Nvidia is one of the biggest beneficiaries of the race to develop artificial intelligence, as its semiconductors and networking equipment are deployed in data centers used to train and run AI systems. Revenue is expected to double this year to around USD 125 billion, according to analyst estimates gathered by LSEG. The outlook there hasn’t changed. Giant customers still plan to spend billions on its chips. Meta Platforms, for example, intends to roughly increase its overall capital expenditure this year by around 50%, to USD 40 billion.
There can still be room for disappointment. The large internet and software firms that form part of its customer base may fail to monetize their AI initiatives enough to justify their USD 300 billion investment. At Meta, Mark Zuckerberg’s plans for open AI may turn it into a commodity. But there too, nothing has changed.

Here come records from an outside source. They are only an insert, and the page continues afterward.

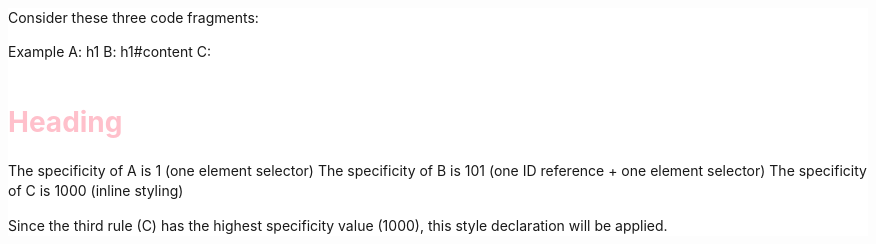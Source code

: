 Consider these three code fragments:

Example
A: h1
B: h1#content
C: <h1 id="content" style="color: pink;">Heading</h1>
The specificity of A is 1 (one element selector)
The specificity of B is 101 (one ID reference + one element selector)
The specificity of C is 1000 (inline styling)

Since the third rule (C) has the highest specificity value (1000), this style declaration will be applied.
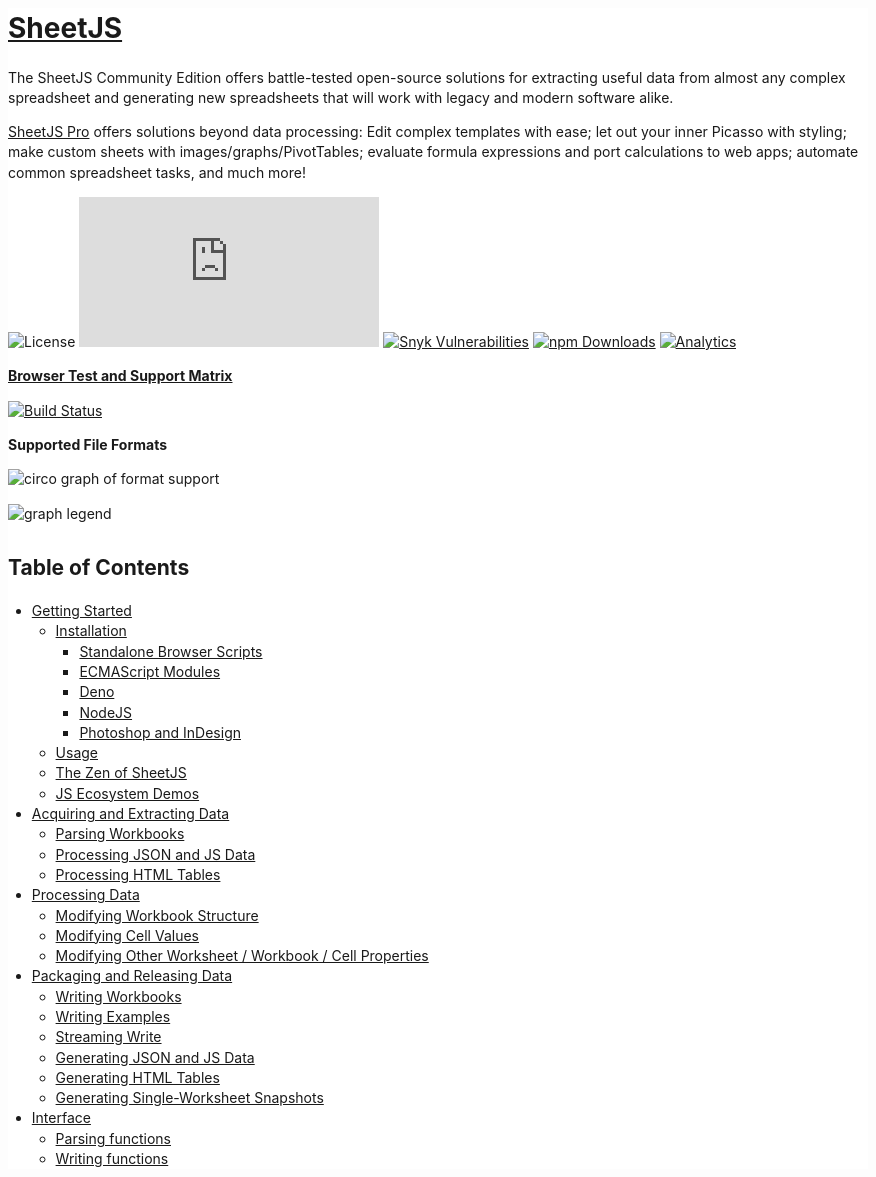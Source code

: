 # [SheetJS](https://sheetjs.com)

The SheetJS Community Edition offers battle-tested open-source solutions for
extracting useful data from almost any complex spreadsheet and generating new
spreadsheets that will work with legacy and modern software alike.

[SheetJS Pro](https://sheetjs.com/pro) offers solutions beyond data processing:
Edit complex templates with ease; let out your inner Picasso with styling; make
custom sheets with images/graphs/PivotTables; evaluate formula expressions and
port calculations to web apps; automate common spreadsheet tasks, and much more!

![License](https://img.shields.io/github/license/SheetJS/sheetjs)
[![Build Status](https://img.shields.io/github/workflow/status/sheetjs/sheetjs/Tests:%20node.js)](https://github.com/SheetJS/sheetjs/actions)
[![Snyk Vulnerabilities](https://img.shields.io/snyk/vulnerabilities/github/SheetJS/sheetjs)](https://snyk.io/test/github/SheetJS/sheetjs)
[![npm Downloads](https://img.shields.io/npm/dm/xlsx.svg)](https://npmjs.org/package/xlsx)
[![Analytics](https://ga-beacon.appspot.com/UA-36810333-1/SheetJS/sheetjs?pixel)](https://github.com/SheetJS/sheetjs)

[**Browser Test and Support Matrix**](https://oss.sheetjs.com/sheetjs/tests/)

[![Build Status](https://saucelabs.com/browser-matrix/sheetjs.svg)](https://saucelabs.com/u/sheetjs)

**Supported File Formats**

![circo graph of format support](formats.png)

![graph legend](legend.png)

## Table of Contents




- [Getting Started](#getting-started)
  * [Installation](#installation)
    + [Standalone Browser Scripts](#standalone-browser-scripts)
    + [ECMAScript Modules](#ecmascript-modules)
    + [Deno](#deno)
    + [NodeJS](#nodejs)
    + [Photoshop and InDesign](#photoshop-and-indesign)
  * [Usage](#usage)
  * [The Zen of SheetJS](#the-zen-of-sheetjs)
  * [JS Ecosystem Demos](#js-ecosystem-demos)
- [Acquiring and Extracting Data](#acquiring-and-extracting-data)
  * [Parsing Workbooks](#parsing-workbooks)
  * [Processing JSON and JS Data](#processing-json-and-js-data)
  * [Processing HTML Tables](#processing-html-tables)
- [Processing Data](#processing-data)
  * [Modifying Workbook Structure](#modifying-workbook-structure)
  * [Modifying Cell Values](#modifying-cell-values)
  * [Modifying Other Worksheet / Workbook / Cell Properties](#modifying-other-worksheet--workbook--cell-properties)
- [Packaging and Releasing Data](#packaging-and-releasing-data)
  * [Writing Workbooks](#writing-workbooks)
  * [Writing Examples](#writing-examples)
  * [Streaming Write](#streaming-write)
  * [Generating JSON and JS Data](#generating-json-and-js-data)
  * [Generating HTML Tables](#generating-html-tables)
  * [Generating Single-Worksheet Snapshots](#generating-single-worksheet-snapshots)
- [Interface](#interface)
  * [Parsing functions](#parsing-functions)
  * [Writing functions](#writing-functions)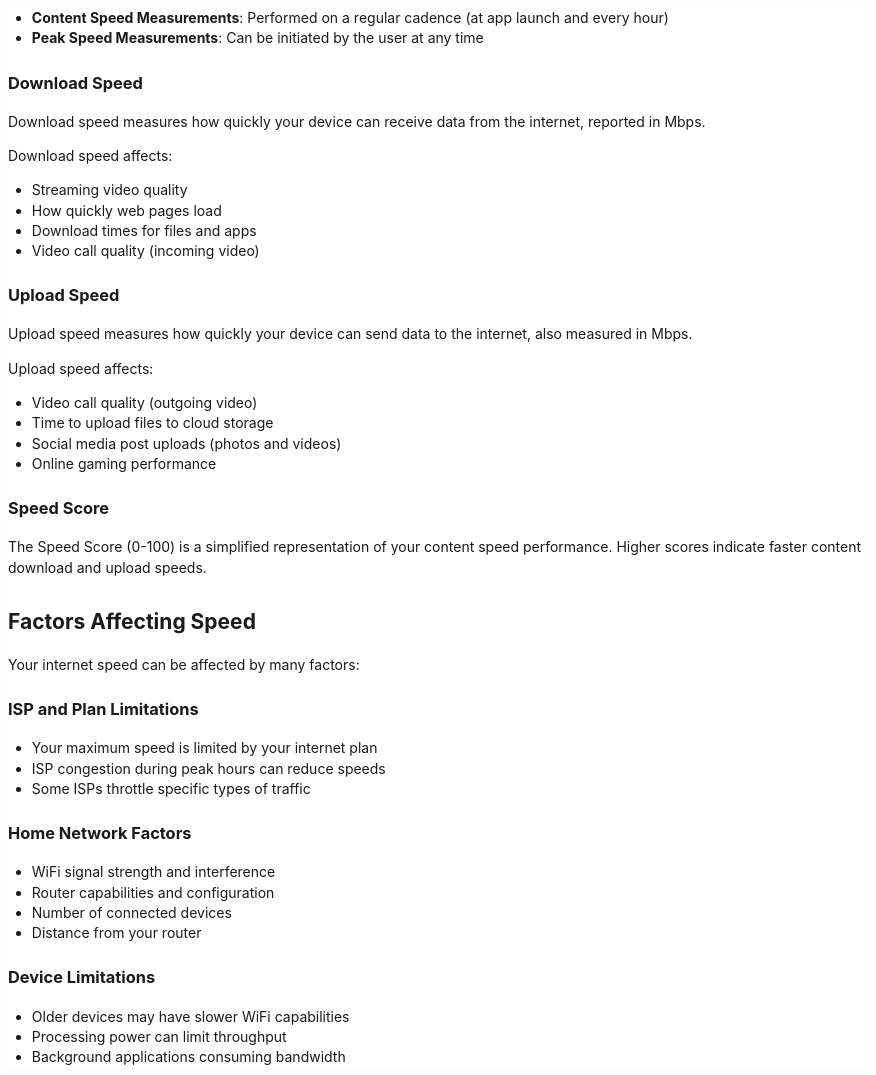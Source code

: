 - **Content Speed Measurements**: Performed on a regular cadence (at app launch and every hour)
- **Peak Speed Measurements**: Can be initiated by the user at any time

### Download Speed

Download speed measures how quickly your device can receive data from the internet, reported in Mbps.

Download speed affects:

- Streaming video quality
- How quickly web pages load
- Download times for files and apps
- Video call quality (incoming video)

### Upload Speed

Upload speed measures how quickly your device can send data to the internet, also measured in Mbps.

Upload speed affects:

- Video call quality (outgoing video)
- Time to upload files to cloud storage
- Social media post uploads (photos and videos)
- Online gaming performance

### Speed Score

The Speed Score (0-100) is a simplified representation of your content speed performance. Higher scores indicate faster content download and upload speeds.

## Factors Affecting Speed

Your internet speed can be affected by many factors:

### ISP and Plan Limitations

- Your maximum speed is limited by your internet plan
- ISP congestion during peak hours can reduce speeds
- Some ISPs throttle specific types of traffic

### Home Network Factors

- WiFi signal strength and interference
- Router capabilities and configuration
- Number of connected devices
- Distance from your router

### Device Limitations

- Older devices may have slower WiFi capabilities
- Processing power can limit throughput
- Background applications consuming bandwidth
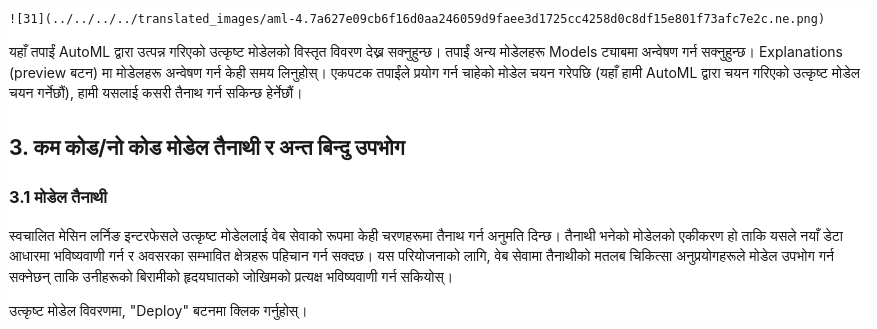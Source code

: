     ![31](../../../../translated_images/aml-4.7a627e09cb6f16d0aa246059d9faee3d1725cc4258d0c8df15e801f73afc7e2c.ne.png)

यहाँ तपाईं AutoML द्वारा उत्पन्न गरिएको उत्कृष्ट मोडेलको विस्तृत विवरण देख्न सक्नुहुन्छ। तपाईं अन्य मोडेलहरू Models ट्याबमा अन्वेषण गर्न सक्नुहुन्छ। Explanations (preview बटन) मा मोडेलहरू अन्वेषण गर्न केही समय लिनुहोस्। एकपटक तपाईंले प्रयोग गर्न चाहेको मोडेल चयन गरेपछि (यहाँ हामी AutoML द्वारा चयन गरिएको उत्कृष्ट मोडेल चयन गर्नेछौं), हामी यसलाई कसरी तैनाथ गर्न सकिन्छ हेर्नेछौं।

## 3. कम कोड/नो कोड मोडेल तैनाथी र अन्त बिन्दु उपभोग
### 3.1 मोडेल तैनाथी

स्वचालित मेसिन लर्निङ इन्टरफेसले उत्कृष्ट मोडेललाई वेब सेवाको रूपमा केही चरणहरूमा तैनाथ गर्न अनुमति दिन्छ। तैनाथी भनेको मोडेलको एकीकरण हो ताकि यसले नयाँ डेटा आधारमा भविष्यवाणी गर्न र अवसरका सम्भावित क्षेत्रहरू पहिचान गर्न सक्दछ। यस परियोजनाको लागि, वेब सेवामा तैनाथीको मतलब चिकित्सा अनुप्रयोगहरूले मोडेल उपभोग गर्न सक्नेछन् ताकि उनीहरूको बिरामीको हृदयघातको जोखिमको प्रत्यक्ष भविष्यवाणी गर्न सकियोस्।

उत्कृष्ट मोडेल विवरणमा, "Deploy" बटनमा क्लिक गर्नुहोस्।
    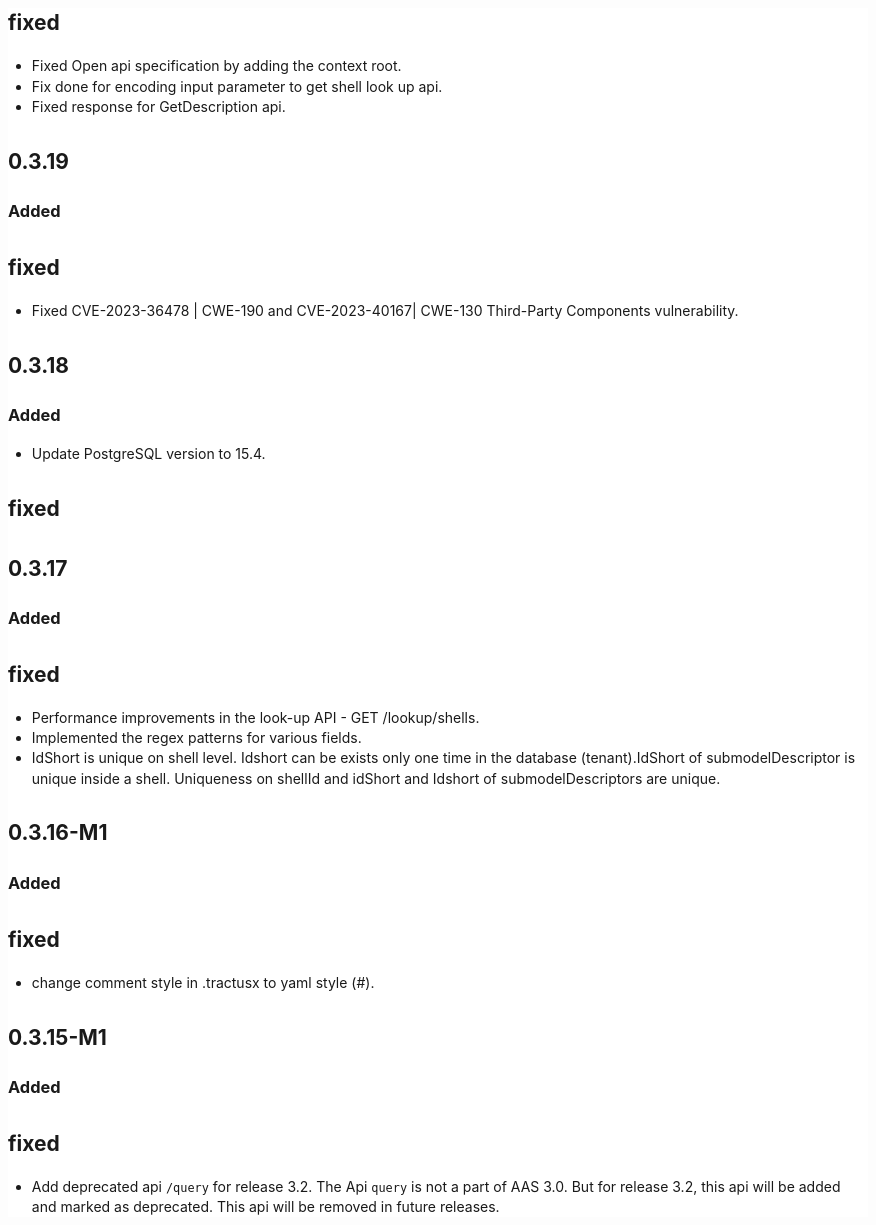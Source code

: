 ## fixed
- Fixed Open api specification by adding the context root.
- Fix done for encoding input parameter to get shell look up api.
- Fixed response for GetDescription api.

## 0.3.19
### Added

## fixed
- Fixed CVE-2023-36478 | CWE-190 and CVE-2023-40167| CWE-130 Third-Party Components vulnerability.

## 0.3.18
### Added
- Update PostgreSQL version to 15.4.

## fixed

## 0.3.17
### Added

## fixed
- Performance improvements in the look-up API - GET /lookup/shells.
- Implemented the regex patterns for various fields. 
- IdShort is unique on shell level. Idshort can be exists only one time in the database (tenant).IdShort of submodelDescriptor is unique inside a shell. Uniqueness on shellId and idShort and Idshort of submodelDescriptors are unique.

## 0.3.16-M1
### Added

## fixed
- change comment style in .tractusx to yaml style (#).


## 0.3.15-M1
### Added

## fixed
- Add deprecated api `/query` for release 3.2. The Api `query` is not a part of AAS 3.0. But for release 3.2, this api will be added and marked as deprecated. This api will be removed in future releases.
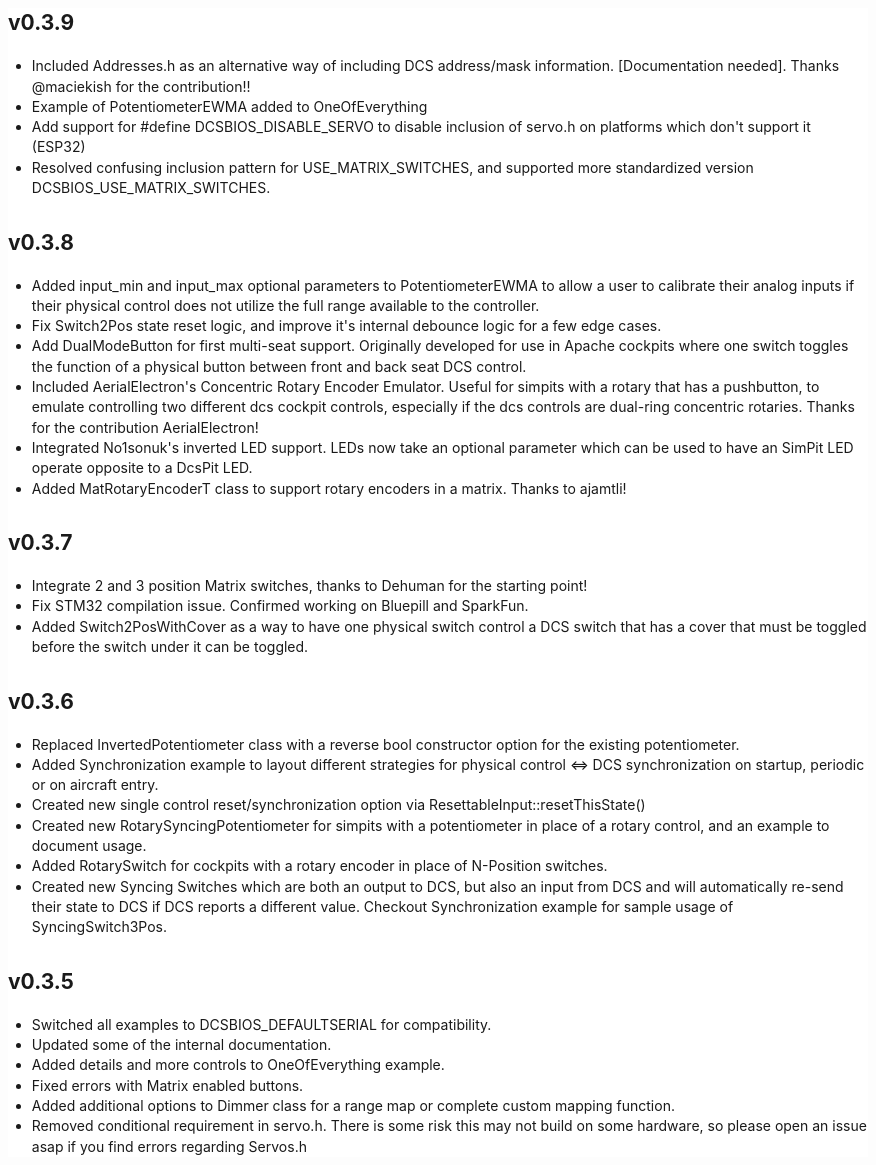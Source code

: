 ## v0.3.9
- Included Addresses.h as an alternative way of including DCS address/mask information.  [Documentation needed].  Thanks @maciekish for the contribution!!
- Example of PotentiometerEWMA added to OneOfEverything
- Add support for #define DCSBIOS_DISABLE_SERVO to disable inclusion of servo.h on platforms which don't support it (ESP32)
- Resolved confusing inclusion pattern for USE_MATRIX_SWITCHES, and supported more standardized version DCSBIOS_USE_MATRIX_SWITCHES.

## v0.3.8
- Added input_min and input_max optional parameters to PotentiometerEWMA to allow a user to calibrate their analog inputs if their physical control does not utilize the full range available to the controller.
- Fix Switch2Pos state reset logic, and improve it's internal debounce logic for a few edge cases.
- Add DualModeButton for first multi-seat support.  Originally developed for use in Apache cockpits where one switch toggles the function of a physical button between front and back seat DCS control.
- Included AerialElectron's Concentric Rotary Encoder Emulator.  Useful for simpits with a rotary that has a pushbutton, to emulate controlling two different dcs cockpit controls, especially if the dcs controls are dual-ring concentric rotaries.  Thanks for the contribution AerialElectron!
- Integrated No1sonuk's inverted LED support.  LEDs now take an optional parameter which can be used to have an SimPit LED operate opposite to a DcsPit LED.
- Added MatRotaryEncoderT class to support rotary encoders in a matrix.  Thanks to ajamtli!

## v0.3.7
- Integrate 2 and 3 position Matrix switches, thanks to Dehuman for the starting point!
- Fix STM32 compilation issue.  Confirmed working on Bluepill and SparkFun.
- Added Switch2PosWithCover as a way to have one physical switch control a DCS switch that has a cover that must be toggled before the switch under
  it can be toggled.

## v0.3.6
- Replaced InvertedPotentiometer class with a reverse bool constructor option for the existing potentiometer.
- Added Synchronization example to layout different strategies for physical control <=> DCS synchronization on startup, periodic or on aircraft entry.
- Created new single control reset/synchronization option via ResettableInput::resetThisState()
- Created new RotarySyncingPotentiometer for simpits with a potentiometer in place of a rotary control, and an example to document usage.
- Added RotarySwitch for cockpits with a rotary encoder in place of N-Position switches.
- Created new Syncing Switches which are both an output to DCS, but also an input from DCS and will automatically re-send their state to DCS if DCS reports a different value.  Checkout Synchronization example for sample usage of SyncingSwitch3Pos.

## v0.3.5
- Switched all examples to DCSBIOS_DEFAULTSERIAL for compatibility.
- Updated some of the internal documentation.
- Added details and more controls to OneOfEverything example.
- Fixed errors with Matrix enabled buttons.
- Added additional options to Dimmer class for a range map or complete custom mapping function.
- Removed conditional requirement in servo.h.  There is some risk this may not build on some hardware, so please open an issue asap if you find errors regarding Servos.h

There are newer threats: the US Department of Justice has accelerated a probe into whether the company unfairly gave preferential pricing and chips to companies that exclusively use Nvidia and shun its rivals, according to Bloomberg. Rival chipmaker Intel settled with US regulators over similar issues over a decade ago. But such levies are rarely very damaging. Europe slapped a fine on Intel 15 years ago, yet that case is still ongoing.
If there’s something that should worry investors, it lurks further out – and Intel offers some foreshadowing. That former giant was once the chipmaker to beat. Its peak market capitalization in 2000 of roughly USD 500 billion is equivalent to nearly USD 1 trillion in today’s money. But Intel lost its manufacturing edge to specialized manufacturer TSMC and missed out on the shift to chips that power cellphones. Its US settlement played a role, making it easier for upstarts like Nvidia. But that was at root a problem of complacency. Intel stuck to what it knew, longer than it should have.
That kind of risk is hard to price in to a company’s shares, which probably means most investors aren’t pricing it in at all. Andy Grove, Intel’s chief executive just prior to the company’s zenith, said that “only the paranoid survive”. Intel didn’t take him at his word, but Nvidia boss Jensen Huang still can.
CONTEXT NEWS
Nvida’s stock fell 9.5% on Sept. 3, wiping around USD 380 billion off the US chipmaker’s market capitalization.
The US Department of Justice sent subpoenas to Nvidia and other companies to investigate whether the chipmaker violated antitrust laws, according to a Bloomberg story on Sept. 3, released after the market closed.
The DOJ is investigating whether Nvidia’s purchase of Run: ai, a software maker, will make it more difficult for customers to use other firm’s chips, and whether Nvidia gives preferential pricing and supply of chips to customers that use Nvidia technology exclusively, according to Bloomberg.